Pour le lait de beauté, il est mis dans un petit flacon au couvercle rouge. La quantité est de 100 Ml. Dès que c’est terminé, le pensionnaire en redemande en retournant préalablement le premier flacon.

Le centre Caricole dispose d’un dispensaire. L’on y accueille les patients pour les premiers soins. Les pensionnaires malades se pointent devant le poste d’observation et les agents leur remettent les produits pharmaceutiques qu’ils prennent en leur présence. Chacun se munit d’un gobelet en plastique.

En conclusion, mon passage au centre fermé Caricole m’a permis de relever les ambivalences d’un milieu qui se veut humanisant et les violences subies par les personnes retenues. Bien que le système conçu tienne à ce que rien de certaines pratiques de l’intérieur ne filtre à l’extérieur, des chercheurs et des collectifs associatifs parviennent, fort heureusement, à dénoncer les atteintes à la liberté et aux droits humains caractéristiques de l’organisation de la vie dans les centres fermés, en général, et à Caricole, en particulier. Les retenus subissent, de plein fouet et aux dépens de la dignité humaine, le poids et la logique administrative de l’institution. Autrement dit, les personnes n’ont des droits que ceux que le centre considère comme tels. Il en résulte que l’institution piétine, en toute impunité, les valeurs humaines fondamentales.

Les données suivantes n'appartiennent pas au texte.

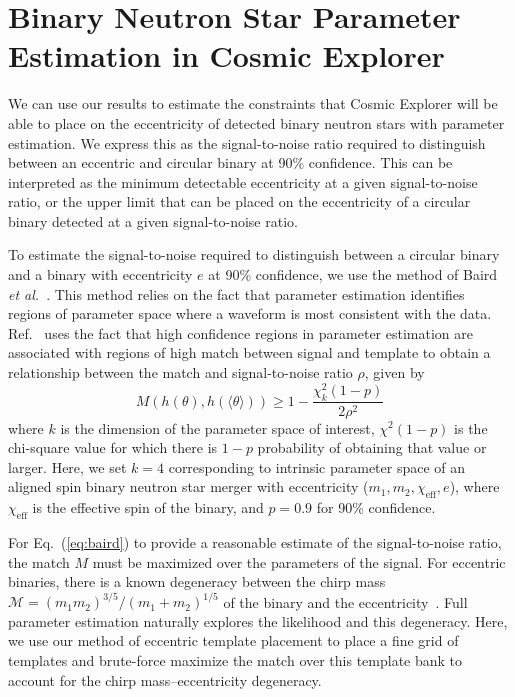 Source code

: \section{\label{s:3G-pe}Binary Neutron Star Parameter Estimation in Cosmic Explorer}

We can use our results to estimate the constraints that Cosmic Explorer will be able to place on the eccentricity of detected binary neutron stars with parameter estimation. We express this as the signal-to-noise ratio required to distinguish between an eccentric and circular binary at 90\% confidence. This can be interpreted as the minimum detectable eccentricity at a given signal-to-noise ratio, or the upper limit that can be placed on the eccentricity of a circular binary detected at a given signal-to-noise ratio.

To estimate the signal-to-noise required to distinguish between a circular binary and a binary with eccentricity $e$ at 90\% confidence, we use the method of Baird \textit{et al.}~\cite{Baird:2012cu}. This method relies on the fact that parameter estimation identifies regions of parameter space where a waveform is most consistent with the data. Ref.~\cite{Baird:2012cu} uses the fact that high confidence regions in parameter estimation are associated with regions of high match between signal and template to obtain a relationship between the match and signal-to-noise ratio $\rho$, given by
\begin{equation}
    M(h(\theta),h(\langle\theta\rangle)) \geq 1 - \frac{\chi_k^2(1-p)}{2\rho^2}
    \label{eq:baird}
\end{equation}
where $k$ is the dimension of the parameter space of interest, $\chi^2(1 - p)$ is the chi-square value for which there is $1 - p$ probability of obtaining that value or larger. Here, we set $k=4$ corresponding to intrinsic parameter space of an aligned spin binary neutron star merger with eccentricity ($m_1, m_2, \chi_\mathrm{eff}, e$), where $\chi_\mathrm{eff}$ is the effective spin of the binary, and $p = 0.9$ for 90\% confidence.

For Eq.~(\ref{eq:baird}) to provide a reasonable estimate of the signal-to-noise ratio, the match $M$ must be maximized over the parameters of the signal. For eccentric binaries, there is a known degeneracy between the chirp mass $\mathcal{M} = (m_1  m_2)^{3/5} / (m_1 + m_2)^{1/5}$ of the binary and the eccentricity~\cite{Martel:1999tm,Lenon:2020oza}. Full parameter estimation naturally explores the likelihood and this degeneracy. Here, we use our method of eccentric template placement to place a fine grid of templates and brute-force maximize the match over this template bank to account for the chirp mass--eccentricity degeneracy.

Certains employés commis à la gestion du centre développent, par excès de zèle, des comportements qui relèveraient de l’idiosyncrasie. Ils n’ont pas de respect pour les retenus, ils les dégradent et leur font voir qu’ils n’ont plus le contrôle de leur être. Les résidents sont dépossédés de tout et dépendent entièrement du centre. Au regard des pratiques vécues, le respect est un vain mot. Le centre érige des mécanismes qui dépouillent les retenus de leur dignité. Ces violences ordinaires ne s’ébruitent pas à l’extérieur parce que l’information est subtilement contrôlée d’où tous les mécanismes de surveillance communicationnelle. Ces violences latentes sont ressenties par les retenus comme un acte d’exclusion sociale. Intériorisant ces mécanismes d’humiliation, de dénigrement et de surveillance permanente, ils se montrent agressifs et violents.